KEMENPORA MENGGANDENG UNIVERSITAS PENDIDIKAN GANESHA BALI MENYELENGGARAKAN KEGIATAN FORUM KEPEMUDAAN


(JAKARTA)Beritash.com- Pandemi Covid-19 telah menjadi entitas genting dan sangat penting yang mendesak untuk ditangani dan diselesaikan oleh pemerintah dan gotong royong seluruh komponen masyarakat dan anak bangsa. Dalam kondisi semacam ini, dibutuhkan kualitas anak bangsa yang meiliki agility dan resiliensi . Adapun agility mengacu kepada ketangkasan atau kemampuan seseorang untuk merespon permasalahan dan perubahan secara cepat dan mudah. Dalam kondisi krisis seperti ini menjadi pribadi yang agile merupakan kebutuhan untuk dapat beradaptasi. Sedangkan resiliensi sendiri  adalah kapasitas seseorang untuk merespons secara sehat dan produktif ketika menghadapi kesulitan atau trauma, di mana hal tersebut penting untuk mengelola tekanan hidup sehari-hari atau dengan kata lain resiliensi adalah keuletan dan keteguhan seseorang. Resiliensi ini dibutuhkan oleh setiap orang karena akan menjadi sumber kekuatan yang membuatnya mampu bertahan dalam kondisi apa pun. Situasi pandemik Covid-19 tentu bukan situasi yang menyenangkan dan malah cenderung memberikan dampak negatif seperti menurunkan kesejahteraan hidup individu. Seperti kita ketahui bahwa pandemik Covid-19 ini telah mempengaruhi banyak aspek kehidupan manusia mulai dari aspek spiritual, aspek sosial, aspek finansial, aspek keluarga, aspek mental dan emosional. 

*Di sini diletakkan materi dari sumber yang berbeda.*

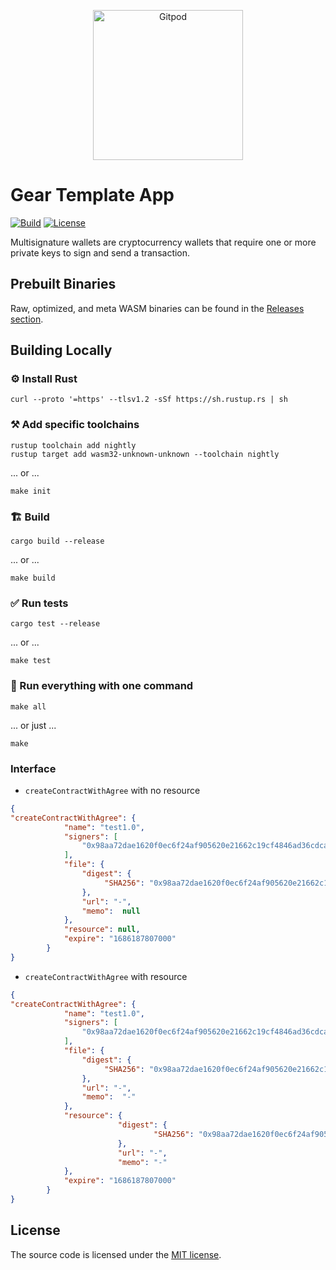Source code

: <p align="center">
  <a href="https://gitpod.io/#https://github.com/gear-dapps/designer" target="_blank">
    <img src="https://gitpod.io/button/open-in-gitpod.svg" width="240" alt="Gitpod">
  </a>
</p>

# Gear Template App

[![Build][build_badge]][build_href]
[![License][lic_badge]][lic_href]

[build_badge]: https://github.com/gear-dapps/designer/workflows/Build/badge.svg
[build_href]: https://github.com/gear-dapps/designer/actions/workflows/build.yml

[lic_badge]: https://img.shields.io/badge/License-MIT-success
[lic_href]: https://github.com/gear-dapps/designer/blob/master/LICENSE

<!-- Description starts here -->

Multisignature wallets are cryptocurrency wallets that require one or more private keys to sign and send a transaction.

<!-- End of description -->

## Prebuilt Binaries

Raw, optimized, and meta WASM binaries can be found in the [Releases section](https://github.com/gear-dapps/designer/releases).

## Building Locally

### ⚙️ Install Rust

```shell
curl --proto '=https' --tlsv1.2 -sSf https://sh.rustup.rs | sh
```

### ⚒️ Add specific toolchains

```shell
rustup toolchain add nightly
rustup target add wasm32-unknown-unknown --toolchain nightly
```

... or ...

```shell
make init
```

### 🏗️ Build

```shell
cargo build --release
```

... or ...

```shell
make build
```

### ✅ Run tests

```shell
cargo test --release
```

... or ...

```shell
make test
```

### 🚀 Run everything with one command

```shell
make all
```

... or just ...

```shell
make
```

### Interface

- `createContractWithAgree` with no resource

```json
{
"createContractWithAgree": {
            "name": "test1.0",
            "signers": [
                "0x98aa72dae1620f0ec6f24af905620e21662c19cf4846ad36cdcaa7725e341707"
            ],
            "file": {
                "digest": {
                     "SHA256": "0x98aa72dae1620f0ec6f24af905620e21662c19cf4846ad36cdcaa7725e341707"
                },
                "url": "-",
                "memo":  null
            },
            "resource": null,
            "expire": "1686187807000"
        }
}
```

- `createContractWithAgree` with resource

```json
{
"createContractWithAgree": {
            "name": "test1.0",
            "signers": [
                "0x98aa72dae1620f0ec6f24af905620e21662c19cf4846ad36cdcaa7725e341707"
            ],
            "file": {
                "digest": {
                     "SHA256": "0x98aa72dae1620f0ec6f24af905620e21662c19cf4846ad36cdcaa7725e341707"
                },
                "url": "-",
                "memo":  "-"
            },
            "resource": {
                        "digest": {
                                "SHA256": "0x98aa72dae1620f0ec6f24af905620e21662c19cf4846ad36cdcaa7725e341707"
                        },
                        "url": "-",
                        "memo": "-"
            },
            "expire": "1686187807000"
        }
}
```

## License

The source code is licensed under the [MIT license](LICENSE).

Hal ini menjadi Dasar Kementerian Pemuda dan Olah Raga bekerja sama dengan Universitas Pendidikan Ganesha Bali dengan tema “Membangun Agility dan Resiliensi Pemuda di Masa Krisis” Selasa 8 Desember 2020 secara daring yang diikuti oleh 210 Peserta. Demikian disampaikan Asisten deputi Organisasi Kepemudan dan Pengawasan Pramuka Drs Abdul Rofur, M.Si.


Kegiatan ini dibuka langsung oleh  Deputi Bidang Pengembangan Pemuda Kemenpora Sambutan oleh Dr. H. M. Asrorum Ni’am Sholeh, M.A. dan menyampaikan pesan untuk tetap membangun sinergi antara pihak perguruan tinggi dan Kemenpora dalam upaya mengembangkan kepemudaan Indonesia.


Kegiatan yang semula diminati oleh 2000 pendaftar ini menghadirkan Narasumber antara lain Prof. Dr. I Wayan Suastra, M.Pd. (Wakil Rektor Bidang Kemahasiswaan, Hubungan Masyarakat dan Alumni Undiksha), Nyoman Karina Wedhanti, S.Pd., M.Pd. (Kepala Unit Pelaksana Teknis Pengembangan Karir dan Kewirausahaan Mahasiswa Undiksha), Dr. Sukawati Lanang Perbawa, SH., MH. (Dosen Fakultas Hukum, Universitas Mahasaraswati, aktivis oragnisasi kepemudaan) dan Moderator : Putu Pipit Pricellia Eka Putri (Staff Direktur Jenderal Kajian Kebijakan Publik BEM REMA Undiksha).